McKinsey Office: New York
Hometown: Bowie, Maryland
MBA Program: Harvard Business School
Undergraduate School, Major: United States Naval Academy, English
Focus of current engagement: Large-scale transformation with an advanced industries client
Why did you choose McKinsey? The big questions I had when I thought about joining McKinsey were: 1) Who am I going to work with; and 2) Will I feel empowered and supported enough to truly be successful? On the first question, I met truly stellar people at McKinsey throughout the entire recruiting process. Every person I talked to and met made me feel welcome and part of the team. It was essential to me that I felt like I could thrive and belong. The recruiting and interviewing process made me know this was the place. On my second question, I was being honest with myself: I come from a military background and knew I would have a lot of questions – about different industries, functions, everything. I wanted to join a place where questions are not only allowed but strongly encouraged. This level of intellectual curiosity coupled with the systematic support of McKinsey’s knowledge, training, and easy to find experts armed me with the right tools to be successful.
What did you love about the business school you attended? I loved the people! I forged incredible friendships with fellow classmates that I will cherish forever and established mentorships with world-renown professors I will foster in my career and life. Not to mention, I loved the sheer amount of talent people possessed which never ceased to amaze me both inside and especially outside the classroom. I knew a world-class gymnast who sang operatic music and a comedian who taught three fitness classes a day (while going to school!). All of that is to say the people I met at school challenged me in the classroom, helped me grow, and encouraged me to pursue my own hobbies and talents. They encouraged me to bring my full self to everything I do.
What lesson from business school best prepared you for your career in consulting at McKinsey? The case study method best prepared me for the fast-paced problem-solving of consulting. Problem-solving sessions where we tackle a client’s messiest problems are a lot like the 90-person discussions in the classroom. In both, you have to listen carefully and digest what is being said, develop and support your own hypothesis, and not be afraid to disagree. The energy from these classroom discussions is just as vibrant as the energy in the smaller setting of a team room.
Tell us about an “only at McKinsey” moment you’ve had so far. One moment of many so far was an impromptu brainstorming session I had with an executive member at a client. I applied a rough structure to our discussion; we bounced ideas off one another, and we traded the dry erase marker back-and-forth as we laid out a three-phase implementation plan. It was an exciting and energetic brainstorming session that left us both ready to charge ahead. I had a moment where I realized I had become a true thought partner with the client even though I was new at the firm. I had the opportunity to work with executive members from day one and developed a trusted client relationship. It’s an incredible feeling.
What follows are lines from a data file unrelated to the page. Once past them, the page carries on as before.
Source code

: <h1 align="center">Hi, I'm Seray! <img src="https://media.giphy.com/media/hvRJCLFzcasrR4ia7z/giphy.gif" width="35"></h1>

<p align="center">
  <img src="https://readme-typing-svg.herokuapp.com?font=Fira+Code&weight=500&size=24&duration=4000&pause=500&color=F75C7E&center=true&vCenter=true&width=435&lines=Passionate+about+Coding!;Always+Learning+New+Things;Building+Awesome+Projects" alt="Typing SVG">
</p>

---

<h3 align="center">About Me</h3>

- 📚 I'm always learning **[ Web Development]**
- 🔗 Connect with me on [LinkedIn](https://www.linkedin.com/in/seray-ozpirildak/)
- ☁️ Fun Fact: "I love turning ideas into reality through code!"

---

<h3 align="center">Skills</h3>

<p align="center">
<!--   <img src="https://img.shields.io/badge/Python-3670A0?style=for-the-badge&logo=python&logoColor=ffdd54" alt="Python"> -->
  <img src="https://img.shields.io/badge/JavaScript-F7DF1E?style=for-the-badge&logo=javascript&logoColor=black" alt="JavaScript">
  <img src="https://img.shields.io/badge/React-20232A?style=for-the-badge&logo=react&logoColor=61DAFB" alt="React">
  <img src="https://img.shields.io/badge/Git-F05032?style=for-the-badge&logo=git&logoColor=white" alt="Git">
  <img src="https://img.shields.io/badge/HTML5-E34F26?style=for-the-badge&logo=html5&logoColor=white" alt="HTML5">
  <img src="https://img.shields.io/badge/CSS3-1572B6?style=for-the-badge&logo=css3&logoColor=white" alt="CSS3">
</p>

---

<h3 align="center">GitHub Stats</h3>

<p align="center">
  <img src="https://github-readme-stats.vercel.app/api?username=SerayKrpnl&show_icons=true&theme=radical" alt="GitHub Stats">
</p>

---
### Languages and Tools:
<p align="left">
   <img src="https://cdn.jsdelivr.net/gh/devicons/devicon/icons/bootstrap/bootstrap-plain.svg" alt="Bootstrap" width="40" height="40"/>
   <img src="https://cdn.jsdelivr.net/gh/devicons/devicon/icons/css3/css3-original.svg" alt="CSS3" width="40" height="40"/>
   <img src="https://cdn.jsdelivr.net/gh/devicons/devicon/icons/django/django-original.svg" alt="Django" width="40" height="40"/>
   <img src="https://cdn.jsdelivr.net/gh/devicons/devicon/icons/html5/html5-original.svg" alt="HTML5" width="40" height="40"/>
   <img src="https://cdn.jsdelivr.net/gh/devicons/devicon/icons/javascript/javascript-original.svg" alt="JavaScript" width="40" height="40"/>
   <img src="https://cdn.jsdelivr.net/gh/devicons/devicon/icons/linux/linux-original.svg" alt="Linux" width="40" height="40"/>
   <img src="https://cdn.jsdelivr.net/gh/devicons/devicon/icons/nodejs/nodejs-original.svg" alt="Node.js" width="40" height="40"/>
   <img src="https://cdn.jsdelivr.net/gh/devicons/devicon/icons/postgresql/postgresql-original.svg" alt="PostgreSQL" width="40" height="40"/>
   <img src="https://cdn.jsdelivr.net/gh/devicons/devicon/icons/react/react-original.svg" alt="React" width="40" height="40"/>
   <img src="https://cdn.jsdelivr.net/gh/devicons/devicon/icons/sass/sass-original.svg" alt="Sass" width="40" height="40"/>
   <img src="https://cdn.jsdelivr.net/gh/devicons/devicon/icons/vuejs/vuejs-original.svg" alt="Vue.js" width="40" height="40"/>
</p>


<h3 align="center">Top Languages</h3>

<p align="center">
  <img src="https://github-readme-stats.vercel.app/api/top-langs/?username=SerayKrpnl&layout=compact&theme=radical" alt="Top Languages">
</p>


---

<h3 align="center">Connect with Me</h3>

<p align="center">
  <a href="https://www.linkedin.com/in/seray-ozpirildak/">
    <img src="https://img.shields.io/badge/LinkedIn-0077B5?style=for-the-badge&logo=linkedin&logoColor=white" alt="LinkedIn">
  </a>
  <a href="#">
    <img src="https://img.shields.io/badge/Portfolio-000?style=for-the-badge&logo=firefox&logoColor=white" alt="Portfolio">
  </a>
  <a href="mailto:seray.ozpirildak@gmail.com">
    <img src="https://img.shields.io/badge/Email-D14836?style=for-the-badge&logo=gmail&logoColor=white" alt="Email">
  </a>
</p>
What advice would you give to someone interviewing at McKinsey?
- Be confident: You’ve prepared for the big day. You’ve done practice cases and run drills on some of your weaker areas. You’ve got it. Be confident you’re ready, courageous enough to form a hypothesis supported by data, and humble enough to call out ambiguity and uncertainty.
- Be you: You get a limited amount of time to display how you think and essentially what it would be like to work with you. So be yourself. Everyone brings something valuable to the table; make sure you bring it.
- Be curious: The problems you are tackling in the interview are real problems teams have faced. Be engaged and curious – it brings an energy to the discussion that is contagious.
Who has had the biggest impact on you at McKinsey and how has she/he helped you? My engagement manager over the summer had an incredible impact on me. She taught me there is a place for someone like me at the firm. Before business school, I was one of the first women integrated on U.S. Submarines. There were three women out of a crew of 160 on my sub. In my first post-military engagement at McKinsey, I met Lita and got to work on a rock star team of mostly women of all different backgrounds. It was empowering in so many ways to know I could truly thrive in this environment. Also, we made a pretty amazing karaoke team – just saying!
My greatest personal or professional accomplishment is…My greatest accomplishment was safely navigating my submarine through congested waters. It took every person on the submarine to make it successful and we all were tuned into early warning signs of danger and the immediate actions that needed to be taken. To see that level of dedication and collaboration was truly amazing. Looking back on all we had done and all we had traversed was one of the most rewarding accomplishments. It was scary and stressful but to know I was surrounded by extremely dedicated, loyal, talented, and intelligent people made it that much more worthwhile.
A fun fact about me is…I met my husband when we starred opposite each other in the musical “Guys and Dolls” during our undergrad at the U.S. Naval Academy. If there are any openings on Broadway, let me know.